Energy Markets Slump to new lows after Gustav leaves the Gulf with minimal damage as focus returns to weakening US Economy.

Natural Gas and Oil

Technical Outlook: Since our last report we said that the longer-term picture is beginning to look more technically bullish as indicators remain still grossly oversold with stochastics, relative strength, momentum, the rate of change, the MACD, Bollinger bands, along with several oscillators exhibiting depleted value indications and yet we said looking ahead all technical indicators are still grossly oversold with the existing lows at $7.61 holding as a short term bottom that should impulse another test of the recent high range between $8.60 and $8.80 as we head into next week, however the market failed to reach this range after topping out at $8.32 on August 29 and subsequently broke down to new lows virtually testing the $7.0 benchmark with the market now holding a double bottom at $7.02 from which values a rebound again today to close positive. Today’s positive close at $7.32 basis spot for a gain of 5.8 cents left a V-bottom in the chart that technically indicates a short-term low is now in place. With most technical indicators still grossly oversold this price action suggests at least a momentum continuation to the upside for a test of previous resistance at $7.60 scaled up to $7.75 near-term with a potential punch through this band possibly resulting in an upward thrust to the $8.0 benchmark before values fall back. Look for support on pullbacks first at $7.20 scaled all the way down to the existing lows at $7.02.

Fundamental Supply Update

This week's EIA report revealed another consecutive injection of 90 bcfs, which was right in line with both estimates that ran closer to 90 by DowJones and Bloomberg respectively.
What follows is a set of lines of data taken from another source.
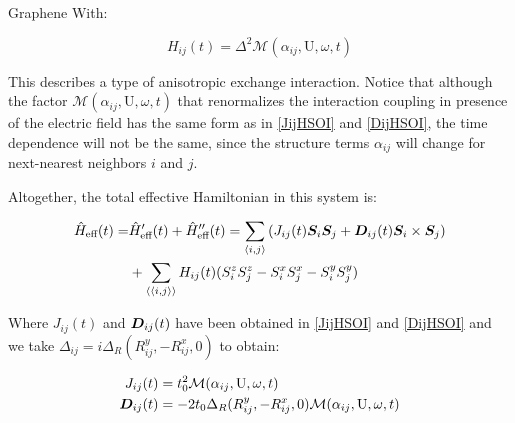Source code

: \begin{section}{Graphene}
With:

\begin{equation}
H_{ij}(t) = \Delta^2 \mathcal{M}(\alpha_{ij}, \text{U}, \omega, t)
\end{equation}

This describes a type of anisotropic exchange interaction. Notice that although the factor $\mathcal{M}(\alpha_{ij}, \text{U}, \omega, t)$ that renormalizes the interaction coupling in presence of the electric field has the same form as in \ref{JijHSOI} and \ref{DijHSOI}, the time dependence will not be the same, since the structure terms $\alpha_{ij}$ will change for next-nearest neighbors $i$ and $j$.

Altogether, the total effective Hamiltonian in this system is:

\begin{align}
\hat{H}_{\text{eff}}(t) = &\hat{H}_{\text{eff}}'(t) + \hat{H}_{\text{eff}}''(t) = \sum_{\langle i,j \rangle} \left( J_{ij}(t)\boldsymbol{S}_i\boldsymbol{S}_j + \boldsymbol{D}_{ij}(t) \boldsymbol{S}_i \times \boldsymbol{S}_j \right) \nonumber \\
&+ \sum_{\langle \langle i,j \rangle \rangle} H_{ij}(t) (S_i^zS_j^z - S_i^xS_j^x - S_i^yS_j^y)
\end{align}

Where $J_{ij}(t)$ and $\boldsymbol{D}_{ij}(t)$ have been obtained in \ref{JijHSOI} and \ref{DijHSOI} and we take $\Delta_{ij} = i\Delta_R (R_{ij}^y, - R_{ij}^x, 0)$ to obtain:

\begin{align*}
J_{ij}(t) &= t_0^2\mathcal{M}(\alpha_{ij}, \text{U}, \omega, t) \\
\boldsymbol{D}_{ij}(t) &= -2t_0\Delta_R (R_{ij}^y, - R_{ij}^x, 0) \mathcal{M}(\alpha_{ij}, \text{U}, \omega, t)
\end{align*}

\end{section}
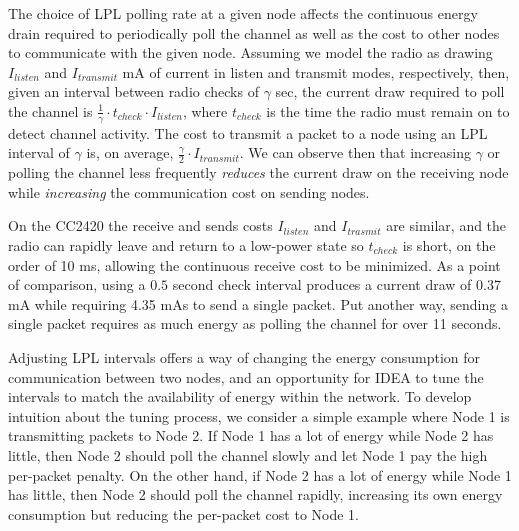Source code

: \documentclass{sig-alternate}
\begin{document}
The choice of LPL polling rate at a given node affects the continuous energy
drain required to periodically poll the channel as well as the cost to other
nodes to communicate with the given node. Assuming we model the radio as
drawing $I_{listen}$ and $I_{transmit}$ mA of current in listen and transmit
modes, respectively, then, given an interval between radio checks of $\gamma$
sec, the current draw required to poll the channel is $\frac{1}{\gamma} \cdot
t_{check} \cdot I_{listen}$, where $t_{check}$ is the time the radio must
remain on to detect channel activity. The cost to transmit a packet to a node
using an LPL interval of $\gamma$ is, on average, $\frac{\gamma}{2} \cdot
I_{transmit}$. We can observe then that increasing $\gamma$ or polling the
channel less frequently \textit{reduces} the current draw on the receiving
node while \textit{increasing} the communication cost on sending nodes.

On the CC2420 the receive and sends costs $I_{listen}$ and $I_{trasmit}$ are
similar, and the radio can rapidly leave and return to a low-power state so
$t_{check}$ is short, on the order of 10 ms, allowing the continuous receive
cost to be minimized. As a point of comparison, using a $0.5$ second check
interval produces a current draw of 0.37 mA while requiring 4.35 mAs to send
a single packet. Put another way, sending a single packet requires as much
energy as polling the channel for over 11 seconds.

Adjusting LPL intervals offers a way of changing the energy consumption for
communication between two nodes, and an opportunity for IDEA to tune the
intervals to match the availability of energy within the network. To develop
intuition about the tuning process, we consider a simple example where Node 1
is transmitting packets to Node 2. If Node 1 has a lot of energy while Node 2
has little, then Node 2 should poll the channel slowly and let Node 1 pay the
high per-packet penalty. On the other hand, if Node 2 has a lot of energy
while Node 1 has little, then Node 2 should poll the channel rapidly,
increasing its own energy consumption but reducing the per-packet cost to
Node 1.
\end{document}
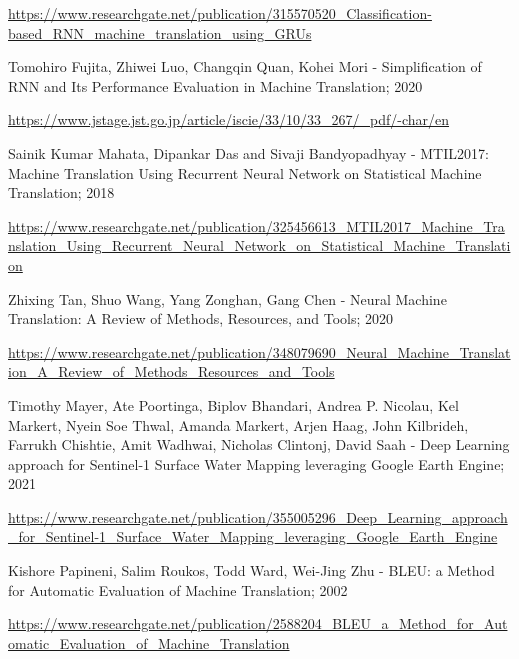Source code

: \begin{thebibliography}{}
		\url{https://www.researchgate.net/publication/315570520_Classification-based_RNN_machine_translation_using_GRUs}
		
		 Tomohiro Fujita, Zhiwei Luo, Changqin Quan, Kohei Mori - Simplification of RNN and Its Performance Evaluation in Machine Translation; 2020
		
		\url{https://www.jstage.jst.go.jp/article/iscie/33/10/33_267/_pdf/-char/en}
		
		 Sainik Kumar Mahata, Dipankar Das and Sivaji Bandyopadhyay -  MTIL2017: Machine Translation Using Recurrent Neural Network on Statistical Machine Translation; 2018
		
		\url{https://www.researchgate.net/publication/325456613_MTIL2017_Machine_Translation_Using_Recurrent_Neural_Network_on_Statistical_Machine_Translation}
		
		 Zhixing Tan, Shuo Wang, Yang Zonghan, Gang Chen - Neural Machine Translation: A Review of Methods, Resources, and Tools; 2020
		
		\url{https://www.researchgate.net/publication/348079690_Neural_Machine_Translation_A_Review_of_Methods_Resources_and_Tools}
		
		 Timothy Mayer, Ate Poortinga, Biplov Bhandari, Andrea P. Nicolau, Kel Markert, Nyein Soe Thwal, Amanda Markert, Arjen Haag, John Kilbrideh, Farrukh Chishtie, Amit Wadhwai, Nicholas Clintonj, David Saah - Deep Learning approach for Sentinel-1 Surface Water Mapping leveraging Google Earth Engine; 2021
		
		\url{https://www.researchgate.net/publication/355005296_Deep_Learning_approach_for_Sentinel-1_Surface_Water_Mapping_leveraging_Google_Earth_Engine}
		
		 Kishore Papineni, Salim Roukos, Todd Ward, Wei-Jing Zhu - BLEU: a Method for Automatic Evaluation of Machine Translation; 2002
		
		\url{https://www.researchgate.net/publication/2588204_BLEU_a_Method_for_Automatic_Evaluation_of_Machine_Translation}
	\end{thebibliography}




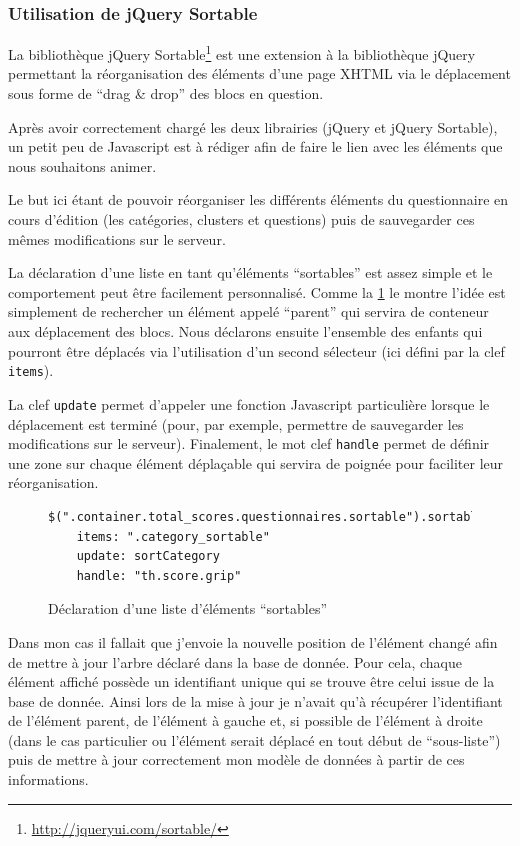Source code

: \documentclass[12pt,a4paper]{book}
\begin{document}
\subsubsection{Utilisation de jQuery Sortable}

La bibliothèque jQuery Sortable\footnote{\url{http://jqueryui.com/sortable/}} est une extension à la bibliothèque jQuery permettant la réorganisation des éléments d'une page XHTML via le déplacement sous forme de ``drag \& drop'' des blocs en question.

Après avoir correctement chargé les deux librairies (jQuery et jQuery Sortable), un petit peu de Javascript est à rédiger afin de faire le lien avec les éléments que nous souhaitons animer.

Le but ici étant de pouvoir réorganiser les différents éléments du questionnaire en cours d'édition (les catégories, clusters et questions) puis de sauvegarder ces mêmes modifications sur le serveur.

La déclaration d'une liste en tant qu'éléments ``sortables'' est assez simple et le comportement peut être facilement personnalisé. Comme la \cref{fig.sort1} le montre l'idée est simplement de rechercher un élément appelé ``parent'' qui servira de conteneur aux déplacement des blocs. Nous déclarons ensuite l'ensemble des enfants qui pourront être déplacés via l'utilisation d'un second sélecteur (ici défini par la clef \texttt{items}).

La clef \texttt{update} permet d'appeler une fonction Javascript particulière lorsque le déplacement est terminé (pour, par exemple, permettre de sauvegarder les modifications sur le serveur). Finalement, le mot clef \texttt{handle} permet de définir une zone sur chaque élément déplaçable qui servira de poignée pour faciliter leur réorganisation.

\begin{figure}[h]
\begin{lstlisting}
$(".container.total_scores.questionnaires.sortable").sortable
    items: ".category_sortable"
    update: sortCategory
    handle: "th.score.grip"
\end{lstlisting}
 \caption{Déclaration d'une liste d'éléments ``sortables''}
 \label{fig.sort1}
\end{figure}

Dans mon cas il fallait que j'envoie la nouvelle position de l'élément changé afin de mettre à jour l'arbre déclaré dans la base de donnée. Pour cela, chaque élément affiché possède un identifiant unique qui se trouve être celui issue de la base de donnée. Ainsi lors de la mise à jour je n'avait qu'à récupérer l'identifiant de l'élément parent, de l'élément à gauche et, si possible de l'élément à droite (dans le cas particulier ou l'élément serait déplacé en tout début de ``sous-liste'') puis de mettre à jour correctement mon modèle de données à partir de ces informations.
\end{document}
Storage now stands at 2847 bcfs which is 148 bcfs below last year’s record and now 102 bcfs or 3.7% above the five year average of 2745 bcfs. This report was obviously bearish in retrospect to historic weekly injections and also by the fact that it decisively moved up supplies to 3.7% over the five-year average and thus prices collapsed early in the session to retest the existing low at $7.02 before rebounding from a double bottom into positive territory by the close. Looking ahead the market has almost completely depleted itself of any risk or whether premium that would typically characterize peak hurricane season and is actually grossly oversold in respect to the fact that two existing named storms are still approaching the southeastern US from the Atlantic. Most of the bearish fundamentals have been fully priced in, that being the backdrop of slowing consumer demand from a weakening economy, dramatically lower crude oil pricing, and most recently storm disappointment along with a backdrop of anemic cooling demand this summer as the heat index in key consuming regions was almost a non-event which contributed to storage eventually building up a surplus over the five-year average. However today’s price action confirmed a grossly oversold technical market with a short-term double bottom in place as traders began to realize the greater risk seems to be holding short positions at these lower levels as most of the longs have already vacated the market. With natural gas values already depleted percentage wise well below what petroleum values declined to, traders have begun to look at the prospect of greater profits to be made from a value aspect from current levels considering the remaining storm threat along with the prospect of winter demand ahead. All eyes will be focused on tomorrow’s unemployment numbers which will likely be dismal in their continued revelation of an economy falling deeper into recession, along with a quick return of attention to hurricane Ike and other storm threats possibly to follow as I anticipate further short covering before the weekend.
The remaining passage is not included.